▶ **Task objective**
Word for word, restate the lines of the data from the first through the one containing "Logging API for", and nothing else.

▶ **Record excerpts**
BEGIN
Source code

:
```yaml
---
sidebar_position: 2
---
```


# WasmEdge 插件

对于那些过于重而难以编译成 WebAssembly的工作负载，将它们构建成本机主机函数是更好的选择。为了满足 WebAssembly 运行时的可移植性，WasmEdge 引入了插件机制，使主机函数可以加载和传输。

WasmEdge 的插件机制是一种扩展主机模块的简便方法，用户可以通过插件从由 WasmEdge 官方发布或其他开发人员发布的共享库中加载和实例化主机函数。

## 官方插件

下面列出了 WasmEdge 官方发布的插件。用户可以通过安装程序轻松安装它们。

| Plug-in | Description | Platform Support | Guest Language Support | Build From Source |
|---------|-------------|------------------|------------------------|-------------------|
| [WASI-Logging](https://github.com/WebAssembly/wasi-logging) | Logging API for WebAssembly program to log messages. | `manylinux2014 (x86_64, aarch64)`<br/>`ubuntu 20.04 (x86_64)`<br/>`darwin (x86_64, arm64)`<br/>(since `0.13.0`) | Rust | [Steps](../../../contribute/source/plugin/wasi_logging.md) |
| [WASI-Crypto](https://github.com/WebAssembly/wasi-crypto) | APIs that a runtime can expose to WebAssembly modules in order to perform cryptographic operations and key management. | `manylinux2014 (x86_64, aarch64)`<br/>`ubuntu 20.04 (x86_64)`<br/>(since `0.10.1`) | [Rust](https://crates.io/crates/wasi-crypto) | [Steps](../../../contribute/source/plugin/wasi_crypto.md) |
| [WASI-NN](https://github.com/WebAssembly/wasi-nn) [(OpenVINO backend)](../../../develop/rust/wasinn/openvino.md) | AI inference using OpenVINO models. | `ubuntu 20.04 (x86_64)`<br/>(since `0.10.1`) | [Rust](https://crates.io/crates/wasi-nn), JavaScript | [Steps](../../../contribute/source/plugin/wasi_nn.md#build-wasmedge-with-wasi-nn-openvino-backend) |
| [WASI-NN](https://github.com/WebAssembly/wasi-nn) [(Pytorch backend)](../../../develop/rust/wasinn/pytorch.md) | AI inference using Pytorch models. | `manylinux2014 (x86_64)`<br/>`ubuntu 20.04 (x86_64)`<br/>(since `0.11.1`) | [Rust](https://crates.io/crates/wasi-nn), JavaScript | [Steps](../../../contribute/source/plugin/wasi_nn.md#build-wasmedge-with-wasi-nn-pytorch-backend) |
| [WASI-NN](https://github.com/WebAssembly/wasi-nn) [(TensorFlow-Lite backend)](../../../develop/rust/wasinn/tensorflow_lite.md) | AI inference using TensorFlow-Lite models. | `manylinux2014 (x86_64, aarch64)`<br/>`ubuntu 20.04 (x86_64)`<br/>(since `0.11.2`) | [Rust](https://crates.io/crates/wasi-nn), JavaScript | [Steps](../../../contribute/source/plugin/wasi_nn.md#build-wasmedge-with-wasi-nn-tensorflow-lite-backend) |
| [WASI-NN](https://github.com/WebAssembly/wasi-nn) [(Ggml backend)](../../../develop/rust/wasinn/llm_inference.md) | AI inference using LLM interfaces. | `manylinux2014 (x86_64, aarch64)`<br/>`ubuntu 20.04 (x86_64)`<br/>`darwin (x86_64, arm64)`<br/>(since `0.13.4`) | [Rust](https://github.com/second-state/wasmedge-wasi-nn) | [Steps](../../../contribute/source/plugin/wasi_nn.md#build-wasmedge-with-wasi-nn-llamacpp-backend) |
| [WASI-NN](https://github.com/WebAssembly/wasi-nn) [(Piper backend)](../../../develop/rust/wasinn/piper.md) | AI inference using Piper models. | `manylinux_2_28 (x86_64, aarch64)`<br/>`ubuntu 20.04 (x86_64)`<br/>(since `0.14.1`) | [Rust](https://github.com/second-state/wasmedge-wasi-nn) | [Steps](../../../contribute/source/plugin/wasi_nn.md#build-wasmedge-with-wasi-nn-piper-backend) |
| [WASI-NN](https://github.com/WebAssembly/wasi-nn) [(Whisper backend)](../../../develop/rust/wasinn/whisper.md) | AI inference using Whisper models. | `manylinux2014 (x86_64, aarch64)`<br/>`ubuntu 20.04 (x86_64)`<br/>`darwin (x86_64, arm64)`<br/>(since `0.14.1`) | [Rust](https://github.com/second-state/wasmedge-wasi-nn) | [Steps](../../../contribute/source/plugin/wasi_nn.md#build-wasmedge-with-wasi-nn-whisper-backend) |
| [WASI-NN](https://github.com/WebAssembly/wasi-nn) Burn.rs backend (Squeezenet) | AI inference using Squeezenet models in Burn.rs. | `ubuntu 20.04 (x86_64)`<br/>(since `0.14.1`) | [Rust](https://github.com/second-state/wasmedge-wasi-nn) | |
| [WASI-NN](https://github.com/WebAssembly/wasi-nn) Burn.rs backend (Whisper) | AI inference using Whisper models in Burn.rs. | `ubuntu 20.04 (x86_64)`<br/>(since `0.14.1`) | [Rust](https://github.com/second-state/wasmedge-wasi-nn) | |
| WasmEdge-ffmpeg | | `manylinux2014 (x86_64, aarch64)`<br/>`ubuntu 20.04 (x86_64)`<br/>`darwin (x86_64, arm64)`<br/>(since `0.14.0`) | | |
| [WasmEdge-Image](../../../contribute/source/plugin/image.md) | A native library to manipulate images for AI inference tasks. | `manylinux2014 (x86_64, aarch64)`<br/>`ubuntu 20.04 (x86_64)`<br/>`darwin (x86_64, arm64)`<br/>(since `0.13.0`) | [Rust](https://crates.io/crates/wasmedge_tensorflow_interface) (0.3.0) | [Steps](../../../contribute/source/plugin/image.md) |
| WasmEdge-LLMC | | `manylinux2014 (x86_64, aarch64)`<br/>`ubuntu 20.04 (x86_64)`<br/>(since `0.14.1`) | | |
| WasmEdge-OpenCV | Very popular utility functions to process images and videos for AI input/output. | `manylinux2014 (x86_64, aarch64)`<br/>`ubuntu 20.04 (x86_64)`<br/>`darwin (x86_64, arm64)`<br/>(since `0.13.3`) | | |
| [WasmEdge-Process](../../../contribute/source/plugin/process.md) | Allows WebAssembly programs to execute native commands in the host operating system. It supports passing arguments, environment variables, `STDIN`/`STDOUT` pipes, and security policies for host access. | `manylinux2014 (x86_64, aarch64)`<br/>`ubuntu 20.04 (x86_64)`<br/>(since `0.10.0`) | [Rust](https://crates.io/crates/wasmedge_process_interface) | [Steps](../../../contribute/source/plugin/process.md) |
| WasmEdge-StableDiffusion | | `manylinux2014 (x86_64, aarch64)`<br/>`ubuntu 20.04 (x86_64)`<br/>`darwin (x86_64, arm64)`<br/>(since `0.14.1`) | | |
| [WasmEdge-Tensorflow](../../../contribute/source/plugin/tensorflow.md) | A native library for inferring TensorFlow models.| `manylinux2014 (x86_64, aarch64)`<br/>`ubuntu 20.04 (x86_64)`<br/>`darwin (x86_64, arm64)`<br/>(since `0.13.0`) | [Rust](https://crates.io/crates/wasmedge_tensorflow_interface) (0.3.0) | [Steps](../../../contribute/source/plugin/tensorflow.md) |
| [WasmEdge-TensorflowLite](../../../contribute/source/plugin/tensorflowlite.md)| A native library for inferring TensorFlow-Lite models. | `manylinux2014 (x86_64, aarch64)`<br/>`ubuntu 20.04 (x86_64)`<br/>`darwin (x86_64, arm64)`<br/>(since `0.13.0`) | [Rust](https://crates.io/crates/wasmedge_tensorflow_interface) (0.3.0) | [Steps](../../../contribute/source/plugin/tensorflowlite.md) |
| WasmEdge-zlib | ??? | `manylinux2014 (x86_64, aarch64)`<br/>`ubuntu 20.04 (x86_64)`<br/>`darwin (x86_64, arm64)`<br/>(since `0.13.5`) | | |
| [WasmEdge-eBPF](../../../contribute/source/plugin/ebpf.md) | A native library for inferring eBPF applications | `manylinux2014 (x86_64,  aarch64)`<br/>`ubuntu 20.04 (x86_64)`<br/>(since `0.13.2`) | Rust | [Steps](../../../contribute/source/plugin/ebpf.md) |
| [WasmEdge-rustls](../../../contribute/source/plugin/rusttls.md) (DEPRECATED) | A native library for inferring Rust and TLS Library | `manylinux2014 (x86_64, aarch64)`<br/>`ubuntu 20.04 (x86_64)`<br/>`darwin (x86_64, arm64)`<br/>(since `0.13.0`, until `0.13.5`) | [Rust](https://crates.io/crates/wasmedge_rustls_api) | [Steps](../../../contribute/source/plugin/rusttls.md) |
END
▶ **Expected answer**
Source code

:
```yaml
---
sidebar_position: 2
---
```


# WasmEdge 插件

对于那些过于重而难以编译成 WebAssembly的工作负载，将它们构建成本机主机函数是更好的选择。为了满足 WebAssembly 运行时的可移植性，WasmEdge 引入了插件机制，使主机函数可以加载和传输。

WasmEdge 的插件机制是一种扩展主机模块的简便方法，用户可以通过插件从由 WasmEdge 官方发布或其他开发人员发布的共享库中加载和实例化主机函数。

## 官方插件

下面列出了 WasmEdge 官方发布的插件。用户可以通过安装程序轻松安装它们。

| Plug-in | Description | Platform Support | Guest Language Support | Build From Source |
|---------|-------------|------------------|------------------------|-------------------|
| [WASI-Logging](https://github.com/WebAssembly/wasi-logging) | Logging API for WebAssembly program to log messages. | `manylinux2014 (x86_64, aarch64)`<br/>`ubuntu 20.04 (x86_64)`<br/>`darwin (x86_64, arm64)`<br/>(since `0.13.0`) | Rust | [Steps](../../../contribute/source/plugin/wasi_logging.md) |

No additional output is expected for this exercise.